An Islamic Revolution Falters In Winning Afghan Hearts
Last week's losses of radical Taliban show slipping support for strict Islamic rule.
KABUL, AFGHANISTAN — In the translucent light of dawn, a convoy of soldiers of the Islamic Taliban army pauses to pray near Kabul, seeking God's blessings before departing for the front line - now just 37 miles north of the capital.
The 40-vehicle caravan of buses, trucks, and rusty old Russian taxis is carrying the latest recruits north. "Our Prophet will protect us, this is a holy war," says Amir Bilour, wearing the distinctive black turban that has become the Taliban's trademark.
But religious zeal and invoking Allah's name may not be enough to overcome the most severe setback ever suffered by the group in its 2-1/2-year campaign to impose a radical Islamic state in the whole of Afghanistan.
From its humble beginnings, the group - made up mainly of young religious students from Islamic seminaries in Pakistan - has systematically taken control of more than two-thirds of this mountainous Central Asian nation. Vowing to rid the country of its warring factions, it was initially welcomed for restoring security and peace.
Last week's anti-Taliban uprising in the northern city of Mazar-e-Sharif, together with its subsequent battlefront losses against the ruling Northern Alliance, may have turned the tide against them. Seemingly unstoppable, the group is now on the defensive and is losing public support in the cities it controls.
"The Taliban have always preferred to take time, to negotiate with local commanders, disarm them, and merge them into the movement. They don't like to fight," says a Western analyst. "The revolt in Mazar is a major turning point in the war because their strategy is unlikely to work again. Now they will have to fight for every inch of territory," adds the analyst
Mazar-e-Sharif fell unexpectedly on May 24 after Gen. Abdul Malik, a former ally of the leader of the Northern Alliance, Gen. Abdul Rashid Dostum, switched sides and joined the Taliban. The alliance was made up of troops loyal to General Dostum and the former army of ousted President Burhanuddin Rabbani.
The defection was the breakthrough the Taliban had been waiting for, and was followed by the capitulation of dozens of local commanders in many of the eight northern provinces that had eluded capture. The group appeared so close to complete control that it won coveted diplomatic recognition from countries like Pakistan and Saudi Arabia.
But within hours of sending its senior officials to formally take over the city last Tuesday, the Taliban was driven out by the very same rebels who had welcomed it in. Hundreds of Taliban troops were killed and dozens of senior officials were captured in the revolt sparked by the Taliban's insistence that General Malik disarm his troops and surrender power.
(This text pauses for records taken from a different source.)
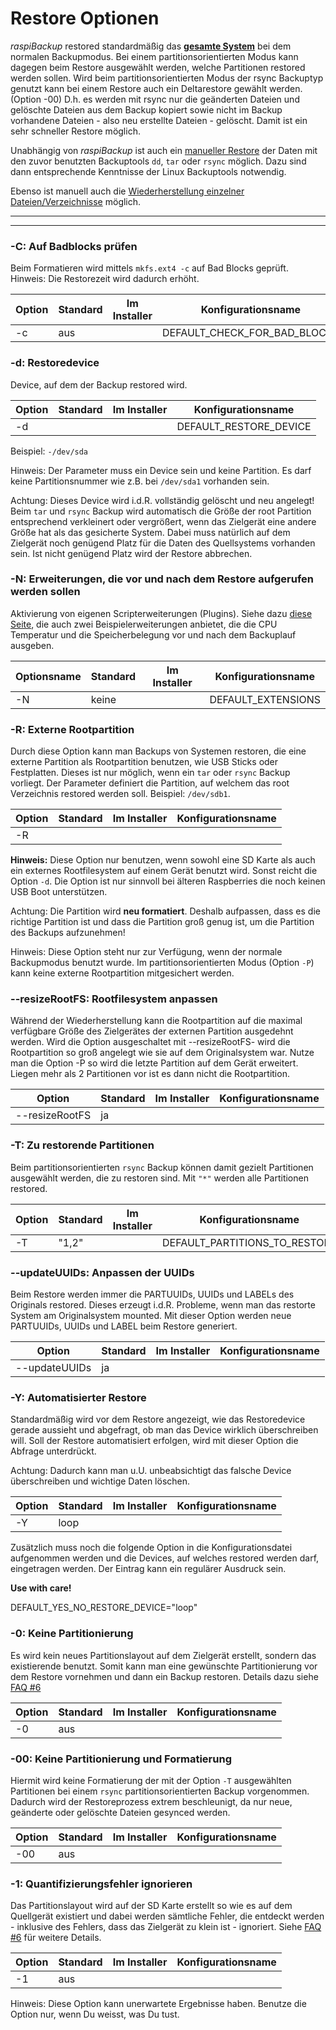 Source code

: # Restore Optionen

*raspiBackup* restored standardmäßig das [**gesamte System**](restore-intro.md) bei dem normalen Backupmodus.
Bei einem partitionsorientierten Modus kann dagegen beim Restore ausgewählt werden, welche Partitionen restored
werden sollen. Wird beim partitionsorientierten Modus
der rsync Backuptyp genutzt kann bei einem Restore auch ein Deltarestore gewählt werden. (Option -00)
D.h. es werden mit rsync nur die geänderten Dateien und gelöschte Dateien aus dem Backup
kopiert sowie nicht im Backup vorhandene Dateien - also neu erstellte Dateien - gelöscht.
Damit ist ein sehr schneller Restore möglich.

Unabhängig von *raspiBackup* ist auch ein [manueller Restore](manual-restore.md)
der Daten mit den zuvor benutzten Backuptools `dd`, `tar` oder `rsync` möglich.
Dazu sind dann entsprechende Kenntnisse der Linux Backuptools notwendig.

Ebenso ist manuell auch die [Wiederherstellung einzelner Dateien/Verzeichnisse](how-to-retrieve-single-files-or-directories-from-the-backup.md) möglich.

------------------

<!-- toc -->

------------------

<div class="table-wrapper-for-options">

<a name="parm_C"></a>
### -C: Auf Badblocks prüfen

Beim Formatieren wird mittels `mkfs.ext4 -c` auf Bad Blocks geprüft.  
Hinweis: Die Restorezeit wird dadurch erhöht.

| Option | Standard | Im Installer | Konfigurationsname |
|--------|----------|--------------|--------------------|
| -c     |   aus    |              | DEFAULT_CHECK_FOR_BAD_BLOCKS |

<a name="parm_d"></a>
### -d: Restoredevice

Device, auf dem der Backup restored wird.

| Option | Standard | Im Installer | Konfigurationsname |
|--------|----------|--------------|--------------------|
| -d     |          |              | DEFAULT_RESTORE_DEVICE |

Beispiel: `-/dev/sda`

Hinweis:  Der Parameter muss ein Device sein und keine Partition. Es darf keine
Partitionsnummer wie z.B. bei `/dev/sda1` vorhanden sein.

Achtung: Dieses Device wird i.d.R. vollständig gelöscht und neu angelegt! Beim `tar` und
`rsync` Backup wird automatisch die Größe der root Partition entsprechend
verkleinert oder vergrößert, wenn das Zielgerät eine andere Größe
hat als das gesicherte System. Dabei muss natürlich auf dem Zielgerät noch genügend Platz für die
Daten des Quellsystems vorhanden sein. Ist nicht genügend Platz wird der Restore abbrechen.

<a name="parm_N"></a>
### -N: Erweiterungen, die vor und nach dem Restore aufgerufen werden sollen

Aktivierung von eigenen Scripterweiterungen (Plugins). Siehe dazu [diese Seite](hooks-for-own-scripts.md),
die auch zwei Beispielerweiterungen anbietet, die die CPU Temperatur und die
Speicherbelegung vor und nach dem Backuplauf ausgeben.

| Optionsname | Standard | Im Installer | Konfigurationsname |
|-------------|----------|--------------|--------------------|
| -N | keine |  | DEFAULT_EXTENSIONS |


<a name="parm_R"></a>
### -R: Externe Rootpartition

Durch diese Option kann man Backups von Systemen restoren, die eine externe
Partition als Rootpartition benutzen, wie USB Sticks oder Festplatten.
Dieses ist nur möglich, wenn ein `tar` oder `rsync` Backup vorliegt.
Der Parameter definiert die Partition, auf welchem das root Verzeichnis restored
werden soll.  Beispiel: `/dev/sdb1`.

| Option | Standard | Im Installer | Konfigurationsname |
|--------|----------|--------------|--------------------|
| -R     |          |              |                    |

**Hinweis:** Diese Option nur benutzen, wenn sowohl eine SD Karte als auch ein
externes Rootfilesystem auf einem Gerät benutzt wird. Sonst reicht die Option `-d`.
Die Option ist nur sinnvoll bei älteren Raspberries die noch keinen USB Boot unterstützen.

Achtung: Die Partition wird **neu formatiert**. Deshalb aufpassen, dass es die
richtige Partition ist und dass die Partition groß genug ist, um die Partition
des Backups aufzunehmen!

Hinweis: Diese Option steht nur zur Verfügung, wenn der normale Backupmodus
benutzt wurde. Im partitionsorientierten Modus (Option `-P`) kann keine externe
Rootpartition mitgesichert werden.

<a name="parm_resizeRootFS"></a>
### --resizeRootFS: Rootfilesystem anpassen

Während der Wiederherstellung kann die Rootpartition auf die maximal verfügbare
Größe des Zielgerätes der externen Partition ausgedehnt werden. Wird die
Option ausgeschaltet mit --resizeRootFS- wird die Rootpartition so groß
angelegt wie sie auf dem Originalsystem war. Nutze man die Option -P so wird die letzte
Partition auf dem Gerät erweitert. Liegen mehr als 2 Partitionen vor ist es dann nicht die Rootpartition.

| Option | Standard | Im Installer | Konfigurationsname |
|--------|----------|--------------|--------------------|
| --resizeRootFS     |  ja    |              |                    |

<a name="parm_T"></a>
### -T: Zu restorende Partitionen

Beim partitionsorientierten `rsync` Backup können damit
gezielt Partitionen ausgewählt werden, die zu restoren sind. Mit `"*"` werden
alle Partitionen restored.

| Option | Standard | Im Installer | Konfigurationsname |
|--------|----------|--------------|--------------------|
| -T     |   "1,2"  |              | DEFAULT_PARTITIONS_TO_RESTORE |                   |

<a name="parm_updateUUIDs"></a>
### --updateUUIDs: Anpassen der UUIDs

Beim Restore werden immer die PARTUUIDs, UUIDs und LABELs
des Originals restored. Dieses erzeugt i.d.R. Probleme, wenn man das restorte
System am Originalsystem mounted. Mit dieser Option werden neue PARTUUIDs, UUIDs und LABEL beim
Restore generiert.

| Option | Standard | Im Installer | Konfigurationsname |
|--------|----------|--------------|--------------------|
| --updateUUIDs     |  ja    |              |                    |

<a name="parm_Y"></a>
### -Y: Automatisierter Restore

Standardmäßig wird vor dem Restore angezeigt, wie das Restoredevice gerade
aussieht und abgefragt, ob man das Device wirklich überschreiben will. Soll der
Restore automatisiert erfolgen, wird mit dieser Option die Abfrage unterdrückt.

Achtung: Dadurch kann man u.U. unbeabsichtigt das falsche Device überschreiben
und wichtige Daten löschen.

| Option | Standard | Im Installer | Konfigurationsname |
|--------|----------|--------------|--------------------|
| -Y     |  loop    |              |                    |

Zusätzlich muss noch die folgende Option in die Konfigurationsdatei aufgenommen
werden und die Devices, auf welches restored werden darf, eingetragen werden.
Der Eintrag kann ein regulärer Ausdruck sein.

**Use with care!**

DEFAULT_YES_NO_RESTORE_DEVICE="loop"

<a name="parm_0"></a>
### -0: Keine Partitionierung

Es wird kein neues Partitionslayout auf dem Zielgerät erstellt, sondern das
existierende benutzt. Somit kann man eine gewünschte Partitionierung vor dem Restore vornehmen
und dann ein Backup restoren. Details dazu siehe [FAQ #6](faq.md#faq6)

| Option | Standard | Im Installer | Konfigurationsname |
|--------|----------|--------------|--------------------|
| -0     |  aus    |              |                    |

<a name="parm_00"></a>
### -00: Keine Partitionierung und Formatierung

Hiermit wird keine Formatierung der mit der Option `-T`
ausgewählten Partitionen bei einem `rsync` partitionsorientierten Backup
vorgenommen. Dadurch wird der Restoreprozess extrem beschleunigt, da nur neue,
geänderte oder gelöschte Dateien gesynced werden.

| Option | Standard | Im Installer | Konfigurationsname |
|--------|----------|--------------|--------------------|
| -00     |  aus    |              |                    |

<a name="parm_1"></a>
### -1: Quantifizierungsfehler ignorieren

Das Partitionslayout wird auf der SD Karte erstellt so wie es auf dem Quellgerät
existiert und dabei werden sämtliche Fehler, die entdeckt werden - inklusive des
Fehlers, dass das Zielgerät zu klein ist - ignoriert.  Siehe [FAQ #6](faq.md#faq6) für
weitere Details.

| Option | Standard | Im Installer | Konfigurationsname |
|--------|----------|--------------|--------------------|
| -1     |  aus    |              |                    |

Hinweis: Diese Option kann unerwartete Ergebnisse haben.
Benutze die Option nur, wenn Du weisst, was Du tust.

</div>

[.status]: restructured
"It was a breach of promise. The Taliban made the mistake of not paying attention to the needs of the people who had helped them," says a specialist on Afghan affairs in Peshawar, Pakistan.
As local commanders closed ranks behind the Alliance, the Taliban's myth of invincibility was suddenly shattered. "Unintentionally, Malik was the Taliban's Trojan Horse," says a UN official here. The setbacks following its retreat from Mazar-e-Sharif has seen the group pushed back to positions it held shortly after the fall of Kabul last September.
Compounding the military setbacks are the first indications that the religious schools scattered along the Pakistani border, which have traditionally been a source of manpower, may be running out of recruits. Last week, an unprecedented appeal calling for volunteers was issued in refugee camps around Peshawar.
With most of its soldiers deployed at the front lines and its administration in disarray, the Taliban is also looking increasingly vulnerable in cities under its control. The imposition of strict Islamic law, which bans women from working, girls from going to school, and forces men to grow beards and pray five times a day, has alienated many.
"The people of Kabul are seething with anger ... people are becoming more defiant," says William Maley, a specialist on Afghan politics from the Australian Defence Force Academy currently visiting Kabul.
Although many signs of dissent are ruthlessly suppressed, the detention of opposition activists in Kabul last month was an indication that a strong undercurrent of anti-Taliban activism exists in the city, a UN official says.